More

bengarney · 2026-01-27T16:27:36 1769531256

Here is a thought experiment (for devs who buy into package managers). Take the hash of a program and all its dependency. Behavior is different for every unique hash. With package managers, that hash is different on every system, including hashes in the future that are unknowable by you (ie future "compatible" versions of libraries).

That risk/QA load can be worth it, but is not always. For an OS, it helps to be able to upgrade SSL (for instance).

In my use cases, all this is a strong net negative. npm-base projects randomly break when new "compatible" version of libraries install for new devs. C/C++ projects don't build because of include/lib path issues or lack of installation of some specific version or who knows what.

If I need you to install the SDL 2.3.whatever libraries exactly, or use react 16.8.whatever to be sure the app runs, what's the point of using a complex system that will almost certainly ensure you have the wrong version? Just check it in, either by an explicit version or by committing the library's code and building it yourself.

sebastos · 2026-01-27T17:08:45 1769533725

Check it in and build it yourself using the common build system that you and the third party dependency definitely definitely share, because this is the C/C++ ecosystem?

bengarney · 2025-09-30T15:24:55 1759245895

I increasingly wonder if writing and binding performance critical things in C/C++ would be less overall effort. Performant zero-alloc C# vs C/C++ is backdoor magic vs first class language support. Boxing gloves vs. surgical gloves.

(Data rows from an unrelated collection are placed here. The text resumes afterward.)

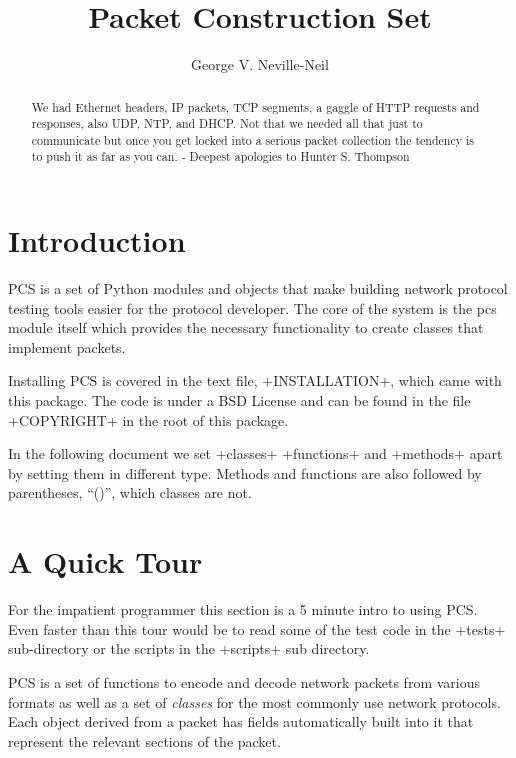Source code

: \documentclass[11pt]{article}
\title{Packet Construction Set}
\author{George V. Neville-Neil}
\begin{document}
\maketitle
\tableofcontents
\begin{abstract}
  We had Ethernet headers, IP packets, TCP segments, a gaggle of HTTP
  requests and responses, also UDP, NTP, and DHCP. Not that we needed
  all that just to communicate but once you get locked into a serious
  packet collection the tendency is to push it as far as you can. -
  Deepest apologies to Hunter S. Thompson
\end{abstract}
\section{Introduction}

PCS is a set of Python modules and objects that make building network
protocol testing tools easier for the protocol developer.  The core of
the system is the pcs module itself which provides the necessary
functionality to create classes that implement packets.

Installing PCS is covered in the text file, \file+INSTALLATION+, which came
with this package.  The code is under a BSD License and can be found
in the file \file+COPYRIGHT+ in the root of this package.

In the following document we set \class+classes+ 
\function+functions+ and \method+methods+ apart by setting them in
different type.  Methods and functions are also followed by
parentheses, ``()'', which classes are not.


\section{A Quick Tour}

For the impatient programmer this section is a 5 minute intro to using
PCS.  Even faster than this tour would be to read some of the test
code in the \file+tests+ sub-directory or the scripts in the
\file+scripts+ sub directory.

PCS is a set of functions to encode and decode network packets from
various formats as well as a set of \emph{classes} for the most
commonly use network protocols.  Each object derived from a packet has
fields automatically built into it that represent the relevant
sections of the packet.  
\end{document}
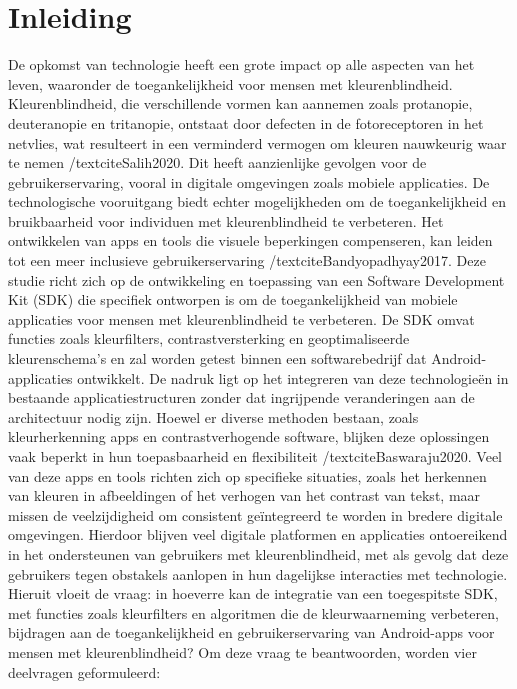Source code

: \section{Inleiding}%
\label{sec:inleiding}
De opkomst van technologie heeft een grote impact op alle aspecten van het leven, waaronder de 
toegankelijkheid voor mensen met kleurenblindheid. Kleurenblindheid, die verschillende vormen kan 
aannemen zoals protanopie, deuteranopie en tritanopie, ontstaat door defecten in de fotoreceptoren 
in het netvlies, wat resulteert in een verminderd vermogen om kleuren nauwkeurig waar te nemen 
/textcite{Salih2020}. Dit heeft aanzienlijke gevolgen voor de gebruikerservaring, vooral in digitale 
omgevingen zoals mobiele applicaties. De technologische vooruitgang biedt echter mogelijkheden om de 
toegankelijkheid en bruikbaarheid voor individuen met kleurenblindheid te verbeteren. Het ontwikkelen 
van apps en tools die visuele beperkingen compenseren, kan leiden tot een meer inclusieve 
gebruikerservaring /textcite{Bandyopadhyay2017}. Deze studie richt zich op de ontwikkeling en toepassing van een Software 
Development Kit (SDK) die specifiek ontworpen is om de toegankelijkheid van mobiele applicaties 
voor mensen met kleurenblindheid te verbeteren. De SDK omvat functies zoals kleurfilters, 
contrastversterking en geoptimaliseerde kleurenschema’s en zal worden getest binnen een 
softwarebedrijf dat Android-applicaties ontwikkelt. De nadruk ligt op het integreren van deze 
technologieën in bestaande applicatiestructuren zonder dat ingrijpende veranderingen aan de 
architectuur nodig zijn. Hoewel er diverse methoden bestaan, zoals kleurherkenning apps en 
contrastverhogende software, blijken deze oplossingen vaak beperkt in hun toepasbaarheid en 
flexibiliteit /textcite{Baswaraju2020}. Veel van deze apps en tools richten zich op specifieke situaties, zoals het herkennen 
van kleuren in afbeeldingen of het verhogen van het contrast van tekst, maar missen de veelzijdigheid 
om consistent geïntegreerd te worden in bredere digitale omgevingen. Hierdoor blijven veel digitale 
platformen en applicaties ontoereikend in het ondersteunen van gebruikers met kleurenblindheid, met 
als gevolg dat deze gebruikers tegen obstakels aanlopen in hun dagelijkse interacties met 
technologie. Hieruit vloeit de vraag: in hoeverre kan de integratie van een toegespitste SDK, met 
functies zoals kleurfilters en algoritmen die de kleurwaarneming verbeteren, bijdragen aan de 
toegankelijkheid en gebruikerservaring van Android-apps voor mensen met kleurenblindheid?
Om deze vraag te beantwoorden, worden vier deelvragen geformuleerd:

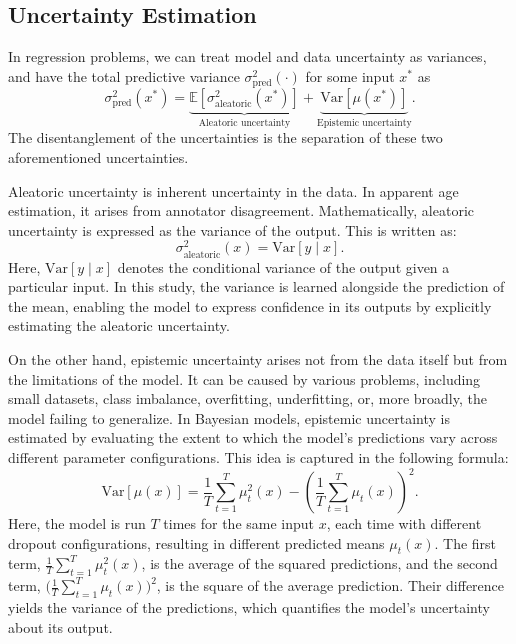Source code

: \documentclass[runningheads]{llncs}
\begin{document}
\subsection{Uncertainty Estimation}

In regression problems, we can treat model and data uncertainty as variances, and have the total predictive variance $\sigma^2_{\mathrm{pred}}(\cdot)$ for some input $x^*$ as
\begin{equation}
\sigma^2_{\mathrm{pred}}(x^*) = \underbrace{\mathbb{E}\!\left[\sigma^2_{\mathrm{aleatoric}}(x^*)\right]}_{\text{Aleatoric uncertainty}} + \underbrace{\mathrm{Var}\!\left[\mu(x^*)\right]}_{\text{Epistemic uncertainty}}.
\label{eq:total}
\end{equation}
The disentanglement of the uncertainties is the separation of these two aforementioned uncertainties.

Aleatoric uncertainty is inherent uncertainty in the data. In apparent age estimation, it arises from annotator disagreement. Mathematically, aleatoric uncertainty is expressed as the variance of the output. This is written as:
\begin{equation}
\sigma^2_{\mathrm{aleatoric}}(x) = \mathrm{Var}[y\mid x].
\label{eq:aleatoric}
\end{equation}
Here, $\mathrm{Var}[y\mid x]$ denotes the conditional variance of the output given a particular input. In this study, the variance is learned alongside the prediction of the mean, enabling the model to express confidence in its outputs by explicitly estimating the aleatoric uncertainty.

On the other hand, epistemic uncertainty arises not from the data itself but from the limitations of the model. It can be caused by various problems, including small datasets, class imbalance, overfitting, underfitting, or, more broadly, the model failing to generalize. In Bayesian models, epistemic uncertainty is estimated by evaluating the extent to which the model's predictions vary across different parameter configurations. This idea is captured in the following formula:
\begin{equation}
\mathrm{Var}[\mu(x)] = \frac{1}{T}\sum_{t=1}^{T}\mu_t^2(x) - \left(\frac{1}{T}\sum_{t=1}^{T}\mu_t(x)\right)^2.
\label{eq:epistemic}
\end{equation}
Here, the model is run $T$ times for the same input $x$, each time with different dropout configurations, resulting in different predicted means $\mu_t(x)$. The first term, $\tfrac{1}{T}\sum_{t=1}^{T}\mu_t^2(x)$, is the average of the squared predictions, and the second term, $\bigl(\tfrac{1}{T}\sum_{t=1}^{T}\mu_t(x)\bigr)^2$, is the square of the average prediction. Their difference yields the variance of the predictions, which quantifies the model's uncertainty about its output.
\end{document}
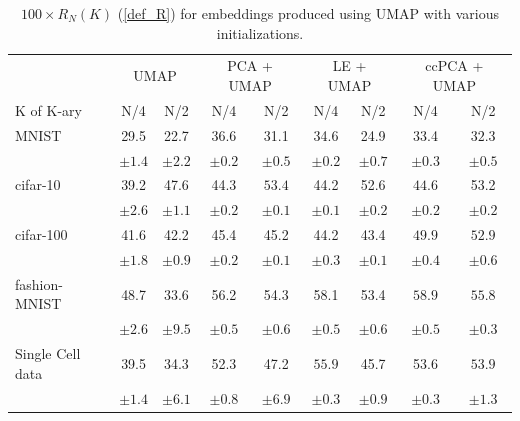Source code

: \begin{table}[h]
\caption{$100 \times R_{N}(K)$ (\ref{def_R}) for embeddings produced using UMAP with various initializations.}
\begin{footnotesize}
\begin{center}
\begin{tabular}{lcccccccc}
\toprule
& \multicolumn{2}{c}{UMAP} & \multicolumn{2}{c}{PCA + UMAP} & \multicolumn{2}{c}{LE + UMAP} & \multicolumn{2}{c}{ccPCA + UMAP} \\
\cmidrule(lr){2-3}\cmidrule(lr){4-5}\cmidrule(lr){6-7}\cmidrule(lr){8-9}
K of K-ary & {N/4} & {N/2}  & {N/4} & {N/2} & {N/4} & {N/2} & {N/4} & {N/2} \\
\midrule
MNIST & 29.5 & 22.7 & $\bm{36.6}$ & 31.1 & 34.6 & 24.9 & 33.4 & $\bm{32.3}$ \\
& $\pm 1.4$ & $\pm 2.2$ & $\pm 0.2$ & $\pm 0.5$ & $\pm 0.2$ & $\pm 0.7$ & $\pm 0.3$ & $\pm 0.5$ 
\vspace{0.1cm}
\\
cifar-10 & 39.2 & 47.6 & 44.3 & $\bm{53.4}$ & 44.2 & 52.6 & $\bm{44.6}$ & 53.2\\
& $\pm 2.6$ & $\pm 1.1$ & $\pm 0.2$ & $\pm 0.1$ & $\pm 0.1$ & $\pm 0.2$ & $\pm 0.2$ & $\pm 0.2$ 
\vspace{0.1cm}
\\
cifar-100 & 41.6 & 42.2 & 45.4 & 45.2 & 44.2 & 43.4 & $\bm{49.9}$ & $\bm{52.9}$\\
& $\pm 1.8$ & $\pm 0.9$ & $\pm 0.2$ & $\pm 0.1$ & $\pm 0.3$ & $\pm 0.1$ & $\pm 0.4$ & $\pm 0.6$ 
\vspace{0.1cm}
\\
fashion-MNIST & 48.7 & 33.6 & 56.2 & 54.3 & 58.1 & 53.4 & $\bm{58.9}$ & $\bm{55.8}$ \\
& $\pm 2.6$ & $\pm 9.5$ & $\pm 0.5$ & $\pm 0.6$ & $\pm 0.5$ & $\pm 0.6$ & $\pm 0.5$ & $\pm 0.3$ 
\vspace{0.1cm}
\\
Single Cell data & 39.5 & 34.3 & 52.3 & 47.2 & $\bm{55.9}$ & 45.7 & 53.6 & $\bm{53.9}$\\
& $\pm 1.4$ & $\pm 6.1$ & $\pm 0.8$ & $\pm 6.9$ & $\pm 0.3$ & $\pm 0.9$ & $\pm 0.3$ & $\pm 1.3$ 
\\
\bottomrule
\end{tabular}
\end{center}
\end{footnotesize}
\label{UMAP_quantitative_results}
\end{table}

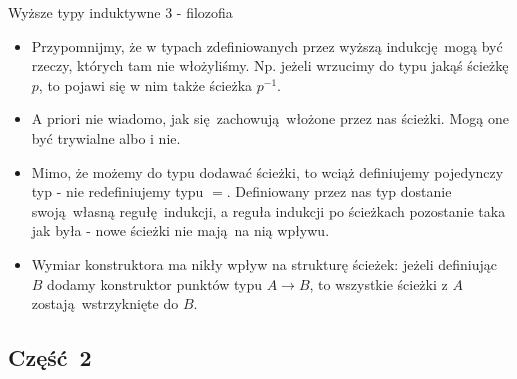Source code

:\documentclass{beamer}
\begin{document}
\begin{frame}{Wyższe typy induktywne 3 - filozofia}
\begin{itemize}
	\item Przypomnijmy, że w typach zdefiniowanych przez wyższą indukcję mogą być rzeczy, których tam nie włożyliśmy. Np. jeżeli wrzucimy do typu jakąś ścieżkę $p$, to pojawi się w nim także ścieżka $p^{-1}$.
	\item A priori nie wiadomo, jak się zachowują włożone przez nas ścieżki. Mogą one być trywialne albo i nie.
	\item Mimo, że możemy do typu dodawać ścieżki, to wciąż definiujemy pojedynczy typ - nie redefiniujemy typu $=$. Definiowany przez nas typ dostanie swoją własną regułę indukcji, a reguła indukcji po ścieżkach pozostanie taka jak była - nowe ścieżki nie mają na nią wpływu.
	\item Wymiar konstruktora ma nikły wpływ na strukturę ścieżek: jeżeli definiując $B$ dodamy konstruktor punktów typu $A \to B$, to wszystkie ścieżki z $A$ zostają wstrzyknięte do $B$.
\end{itemize}
\end{frame}

\subsection{Część 2}
\end{document}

C# _can_ do this! But I face many abstractions: special perf APIs, C#, IL, asm. Outcomes will vary with language version, runtime version, platform, IL2CPP/Burst/Mono/dotnet. But C/C++ has one layer of abstraction (the compiler), and it's locked in once I compile it.

I want to do the thing as exactly and consistently as possible in the simplest way possible!

A build environment that compiles .cpp alongside .cs (no automatic bindings, just compilation) would be so nice for this.

----

Example of what I mean regarding abstractions:

  void addBatch(int *a, int *b, int count)
  {
    for(int i=0; i<count; i++) 
      a[i] += b[i]; 
  }

versus:

    [MethodImpl(MethodImplOptions.AggressiveOptimization)]
    public static void AddBatch(int[] a, int[] b, int count)
    {
        ref int ra = ref MemoryMarshal.GetArrayDataReference(a);
        ref int rb = ref MemoryMarshal.GetArrayDataReference(b);
        for (nint i = 0, n = (nint)count; i < n; i++)
            Unsafe.Add(ref ra, i) += Unsafe.Add(ref rb, i);
    }

(This is obviously a contrived example, my point is to show the kinds of idioms at play.)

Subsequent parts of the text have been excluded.